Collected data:
------------------------
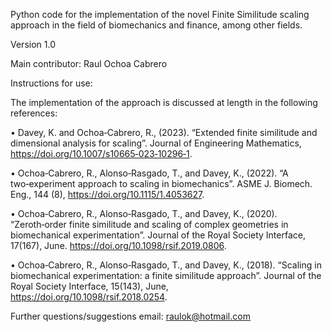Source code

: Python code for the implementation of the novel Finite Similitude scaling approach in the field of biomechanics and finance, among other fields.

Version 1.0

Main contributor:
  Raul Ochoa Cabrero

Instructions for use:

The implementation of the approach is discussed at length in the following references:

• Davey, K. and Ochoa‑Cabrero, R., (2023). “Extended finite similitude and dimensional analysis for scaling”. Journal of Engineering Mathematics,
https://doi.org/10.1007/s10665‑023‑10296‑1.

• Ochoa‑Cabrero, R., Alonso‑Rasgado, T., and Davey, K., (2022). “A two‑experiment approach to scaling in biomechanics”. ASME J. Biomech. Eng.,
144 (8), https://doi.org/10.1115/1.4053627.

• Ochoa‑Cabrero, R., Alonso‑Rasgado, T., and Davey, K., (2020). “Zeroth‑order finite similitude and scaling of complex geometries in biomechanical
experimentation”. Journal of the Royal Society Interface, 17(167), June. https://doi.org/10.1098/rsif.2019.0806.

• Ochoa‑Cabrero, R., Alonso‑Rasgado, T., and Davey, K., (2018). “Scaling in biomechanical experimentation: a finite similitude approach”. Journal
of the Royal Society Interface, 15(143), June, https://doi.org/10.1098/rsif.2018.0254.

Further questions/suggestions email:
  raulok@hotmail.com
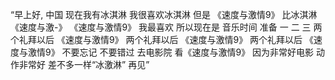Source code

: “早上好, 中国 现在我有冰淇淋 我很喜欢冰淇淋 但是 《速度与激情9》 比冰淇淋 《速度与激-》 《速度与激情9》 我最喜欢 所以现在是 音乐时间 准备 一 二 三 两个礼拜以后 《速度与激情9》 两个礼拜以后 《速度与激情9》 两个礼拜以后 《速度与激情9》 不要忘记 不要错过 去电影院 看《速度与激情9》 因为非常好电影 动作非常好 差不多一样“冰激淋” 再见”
------------------------
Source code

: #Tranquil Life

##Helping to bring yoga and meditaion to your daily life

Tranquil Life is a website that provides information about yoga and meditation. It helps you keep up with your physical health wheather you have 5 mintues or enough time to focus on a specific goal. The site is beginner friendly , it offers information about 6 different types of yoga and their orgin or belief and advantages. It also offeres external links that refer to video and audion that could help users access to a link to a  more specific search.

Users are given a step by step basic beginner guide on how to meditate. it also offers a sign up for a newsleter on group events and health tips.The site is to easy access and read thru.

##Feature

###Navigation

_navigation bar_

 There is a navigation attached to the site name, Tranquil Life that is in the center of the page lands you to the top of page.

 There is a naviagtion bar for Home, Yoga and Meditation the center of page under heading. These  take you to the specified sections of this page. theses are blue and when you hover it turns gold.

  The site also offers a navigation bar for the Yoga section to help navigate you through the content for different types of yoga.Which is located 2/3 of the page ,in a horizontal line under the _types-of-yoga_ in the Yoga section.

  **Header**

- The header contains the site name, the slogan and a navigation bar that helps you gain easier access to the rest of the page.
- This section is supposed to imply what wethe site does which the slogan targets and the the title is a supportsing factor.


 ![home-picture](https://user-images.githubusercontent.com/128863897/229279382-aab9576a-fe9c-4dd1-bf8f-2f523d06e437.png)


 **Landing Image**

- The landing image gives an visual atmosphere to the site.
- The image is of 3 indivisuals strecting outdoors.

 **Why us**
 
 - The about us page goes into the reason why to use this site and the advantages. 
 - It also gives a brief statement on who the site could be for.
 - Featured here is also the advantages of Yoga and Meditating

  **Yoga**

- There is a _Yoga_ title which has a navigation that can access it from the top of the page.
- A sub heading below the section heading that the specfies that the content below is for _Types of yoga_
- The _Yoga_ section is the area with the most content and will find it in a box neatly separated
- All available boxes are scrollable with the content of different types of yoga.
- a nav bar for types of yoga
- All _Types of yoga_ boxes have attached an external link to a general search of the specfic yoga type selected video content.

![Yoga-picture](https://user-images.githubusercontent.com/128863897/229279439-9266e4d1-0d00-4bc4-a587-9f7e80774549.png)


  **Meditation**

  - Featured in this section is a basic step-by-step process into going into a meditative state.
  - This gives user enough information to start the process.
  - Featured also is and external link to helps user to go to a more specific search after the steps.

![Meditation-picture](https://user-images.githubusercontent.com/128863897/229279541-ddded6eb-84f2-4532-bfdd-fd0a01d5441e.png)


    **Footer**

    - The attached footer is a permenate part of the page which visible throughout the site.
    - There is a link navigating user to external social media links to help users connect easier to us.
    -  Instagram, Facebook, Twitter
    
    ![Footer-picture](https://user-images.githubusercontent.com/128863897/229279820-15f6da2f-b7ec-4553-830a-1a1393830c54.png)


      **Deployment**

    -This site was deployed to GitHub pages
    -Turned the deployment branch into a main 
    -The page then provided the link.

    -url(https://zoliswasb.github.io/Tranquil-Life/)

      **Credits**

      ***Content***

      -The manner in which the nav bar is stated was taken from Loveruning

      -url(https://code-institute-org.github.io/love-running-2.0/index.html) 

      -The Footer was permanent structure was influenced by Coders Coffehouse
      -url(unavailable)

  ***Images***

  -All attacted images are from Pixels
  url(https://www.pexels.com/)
------------------------
[REQUIREMENT]:
From the data above, reproduce word for word the lines running from the line with "-url(https://zoliswasb.github.io/Tranquil-Life/)" to the line with "url(https://www.pexels.com/)", ends included.

[RESULT BELOW]:
    -url(https://zoliswasb.github.io/Tranquil-Life/)

      **Credits**

      ***Content***

      -The manner in which the nav bar is stated was taken from Loveruning

      -url(https://code-institute-org.github.io/love-running-2.0/index.html) 

      -The Footer was permanent structure was influenced by Coders Coffehouse
      -url(unavailable)

  ***Images***

  -All attacted images are from Pixels
  url(https://www.pexels.com/)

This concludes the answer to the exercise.